Tom Malesic, Founder & President, EZMarketing  ·  Host: Jeremy Rivera  ·  Unscripted SEO Podcast

BEST QUOTES

“The goal of that home page copy is for the reader to say, finally, these people get me. This is who I want to reach out to.” — Tom Malesic

“Business owners don’t understand the compound effect of marketing — they try to Mickey Mouse it and make it cheaper.” — Tom Malesic

“ChatGPT, Claude, and Gemini are going to start to represent, as a group, the Pepsi version of Coke and Pepsi.” — Tom Malesic

Introduction

JEREMY RIVERA

Hello, I’m Jeremy Rivera, your Unscripted SEO Podcast host. I’m here with Tom, who’s going to introduce himself, his business, and tell us why we should trust him.

TOM MALESIC — EZMARKETING

I’m Tom Malesic, I’m the founder and president of EZMarketing. We started in 1997 as a website development company and we’ve moved into full-service digital marketing. I even spun off an IT support business in the process, because people thought if I could build your website, I could fix your computer. We’ve been doing this a long time. I’ve got a team of about 27 people and we focus on small businesses.

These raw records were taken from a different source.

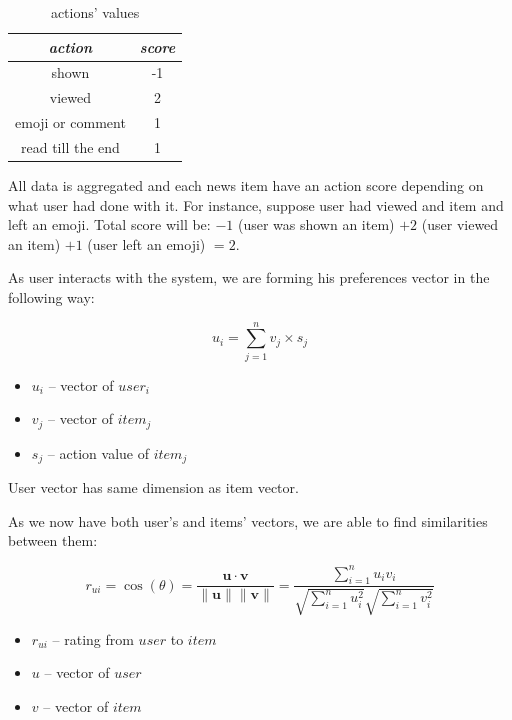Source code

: \documentclass{article}
\begin{document}
\begin{table}[h]
    \centering
    \begin{tabular}{cc}
        \toprule
        \textit{action} & \textit{score} \\
        \midrule
        shown & -1 \\
        viewed & 2 \\
        emoji or comment & 1 \\
        read till the end & 1 \\
        \bottomrule
    \end{tabular}%
    \caption{actions' values}
    \label{tab:action_score}
\end{table}

All data is aggregated and each news item have an action score depending on what user had done with it. For instance, suppose user had viewed and item and left an emoji. Total score will be: $-1$ (user was shown an item) $+2$ (user viewed an item) $+1$ (user left an emoji) $=2$.

As user interacts with the system, we are forming his preferences vector in the following way:

\begin{equation}
    u_i = \sum_{j=1}^{n} v_j \times s_j
\end{equation}

\begin{itemize}
    \item $u_i$ -- vector of $user_i$
    \item $v_j$ -- vector of $item_j$
    \item $s_j$ -- action value of $item_j$
\end{itemize}

User vector has same dimension as item vector.


As we now have both user's and items' vectors, we are able to find similarities between them:


\begin{equation}
    r_{ui}=\cos (\theta)=\frac{\mathbf{u} \cdot \mathbf{v}}{\|\mathbf{u}\|\|\mathbf{v}\|}=\frac{\sum_{i=1}^{n} u_{i} v_{i}}{\sqrt{\sum_{i=1}^{n} u_{i}^{2}} \sqrt{\sum_{i=1}^{n} v_{i}^{2}}}
\end{equation}

\begin{itemize}
    \item $r_{ui}$ -- rating from $user$ to $item$
    \item $u$ -- vector of $user$
    \item $v$ -- vector of $item$
\end{itemize}
\end{document}
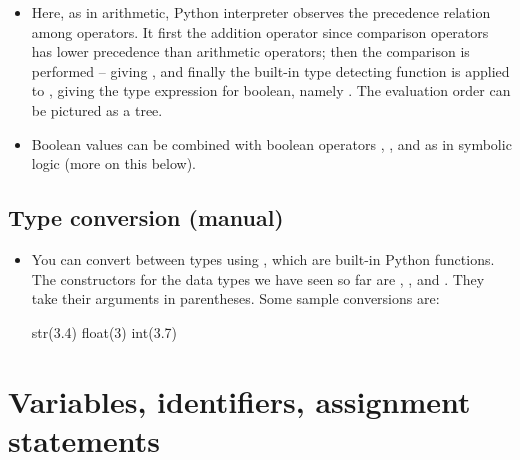 \documentclass[a4paper]{article}
\begin{document}
\begin{itemize}
\item Here, as in arithmetic, Python interpreter observes the precedence
relation among operators. It first  the addition operator since 
comparison operators has lower precedence than arithmetic operators; then the
comparison is performed -- giving , and finally the built-in type
detecting function is applied to , giving the type expression for
boolean, namely . The evaluation order can be pictured as a tree.




\item Boolean values can be combined with boolean operators , ,
and  as in symbolic logic (more on this below).

\end{itemize}

\subsection{Type conversion (manual)}

\begin{itemize}

\item You can convert between types using , which are
built-in Python functions. The constructors for the data types we have seen so
far are , ,  and
. They take their arguments in parentheses. Some sample conversions
are:

\begin{ucodeframe}
\begin{pyconsole}
str(3.4)
float(3)
int(3.7)
\end{pyconsole}
\end{ucodeframe}

\end{itemize}

\section{Variables, identifiers, assignment statements}
\end{document}
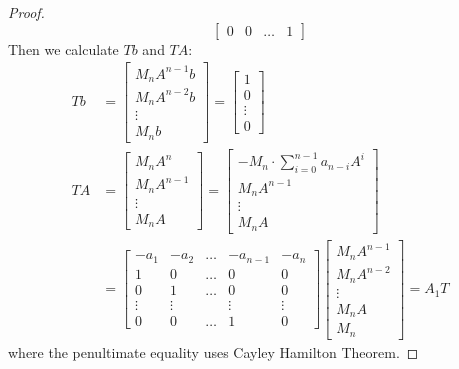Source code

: \documentclass[
]{book}
\theoremstyle{definition}
\theoremstyle{definition}
\theoremstyle{definition}
\theoremstyle{definition}
\theoremstyle{remark}
\begin{document}
\begin{proof}
\begin{equation*}
\begin{bmatrix}
      0 & 0 & \dots & 1
   \end{bmatrix}
\end{equation*}
Then we calculate \(Tb\) and \(TA\):
\begin{equation*}
   \begin{split}
      Tb & = \begin{bmatrix}
         M_n A^{n-1}b \\ M_n A^{n-2}b \\ \vdots \\ M_n b
      \end{bmatrix} = \begin{bmatrix}
         1 \\ 0 \\ \vdots \\ 0
      \end{bmatrix} \\
      T A & = \begin{bmatrix}
         M_n A^n \\ M_n A^{n-1} \\ \vdots \\ M_n A
      \end{bmatrix} = \begin{bmatrix}
         -M_n \cdot \sum_{i=0}^{n-1} a_{n-i} A^i \\ M_n A^{n-1} \\ \vdots \\ M_n A
      \end{bmatrix} \\
      & = \begin{bmatrix}
            -a_1 & -a_2 & \dots & -a_{n-1} & -a_n \\
            1 & 0 & \dots & 0 & 0 \\
            0 & 1 & \dots & 0 & 0 \\
            \vdots & \vdots &  & \vdots & \vdots \\
            0 & 0 & \dots & 1 & 0
      \end{bmatrix} \begin{bmatrix}
         M_n A^{n-1} \\ M_n A^{n-2} \\ \vdots \\ M_n A \\ M_n
      \end{bmatrix} = A_1 T
   \end{split}
\end{equation*}
where the penultimate equality uses Cayley Hamilton Theorem.
\end{proof}
\end{document}
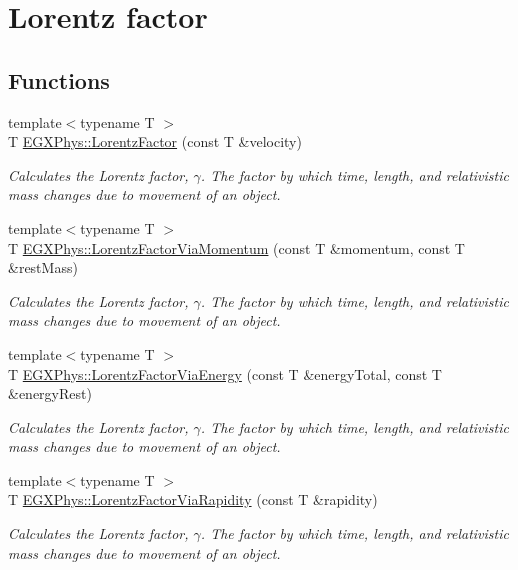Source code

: \hypertarget{group___e_g_x_phys-_lorentz_factor}{}\section{Lorentz factor}
\label{group___e_g_x_phys-_lorentz_factor}
\subsection*{Functions}
\begin{DoxyCompactItemize}
\item 
{\footnotesize template$<$typename T $>$ }\\T \hyperlink{group___e_g_x_phys-_lorentz_factor_ga5f9b11c1f4c3ae26a7e64f02c22d5a75}{E\+G\+X\+Phys\+::\+Lorentz\+Factor} (const T \&velocity)
\begin{DoxyCompactList}\small\item\em Calculates the Lorentz factor, $\gamma$. The factor by which time, length, and relativistic mass changes due to movement of an object. \end{DoxyCompactList}\item 
{\footnotesize template$<$typename T $>$ }\\T \hyperlink{group___e_g_x_phys-_lorentz_factor_ga1ea24128654ac333dd843afdd5c003b7}{E\+G\+X\+Phys\+::\+Lorentz\+Factor\+Via\+Momentum} (const T \&momentum, const T \&rest\+Mass)
\begin{DoxyCompactList}\small\item\em Calculates the Lorentz factor, $\gamma$. The factor by which time, length, and relativistic mass changes due to movement of an object. \end{DoxyCompactList}\item 
{\footnotesize template$<$typename T $>$ }\\T \hyperlink{group___e_g_x_phys-_lorentz_factor_ga601de8c039be89a9abea22bc459436c9}{E\+G\+X\+Phys\+::\+Lorentz\+Factor\+Via\+Energy} (const T \&energy\+Total, const T \&energy\+Rest)
\begin{DoxyCompactList}\small\item\em Calculates the Lorentz factor, $\gamma$. The factor by which time, length, and relativistic mass changes due to movement of an object. \end{DoxyCompactList}\item 
{\footnotesize template$<$typename T $>$ }\\T \hyperlink{group___e_g_x_phys-_lorentz_factor_ga8064f5bce1d2ca5f7bc39d95ba4d2dd9}{E\+G\+X\+Phys\+::\+Lorentz\+Factor\+Via\+Rapidity} (const T \&rapidity)
\begin{DoxyCompactList}\small\item\em Calculates the Lorentz factor, $\gamma$. The factor by which time, length, and relativistic mass changes due to movement of an object. \end{DoxyCompactList}\end{DoxyCompactItemize}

The Small Business Passion

JEREMY RIVERA

What is it about the small business niche that attracts you?

TOM MALESIC

I just love small businesses. I love when you can take a company and watch their sales grow and watch them expand and hire more employees and really propel the local economy. I just love making small business owner dreams come true.

JEREMY RIVERA

What is it about small businesses and their small budgets that makes that game harder to play?

TOM MALESIC

It is harder, but it has so much more value to them. We’ve really been able to tailor our services so that the price point fits a small business versus a public trading company. You just have to look at — there’s so much marketing that you could do, but what’s the marketing that you should do? What are the foundational pieces that that small business needs?

The Website as Foundation

JEREMY RIVERA

What are some of your foundational low-hanging fruit that you go after first?

TOM MALESIC

I look at it that the website is the center of all your marketing. If that piece is bad, it doesn’t really matter what else you do — everything else suffers too. I kind of liken it to when you first started dating. Wherever you went — let’s say you went to the local bar or dance club to meet people — you probably didn’t wear the jeans and T-shirt you just mowed the lawn in with dirt all over you. If you’re the smelly, stinky guy at the bar, she’s just not going to want to talk to you. That’s what so many small business owners do with their website design. They outsource it to a high school kid, or they try to do it themselves on Wix or however they’re trying to do it, and it just looks horrible. You get there and there’s no trust whatsoever.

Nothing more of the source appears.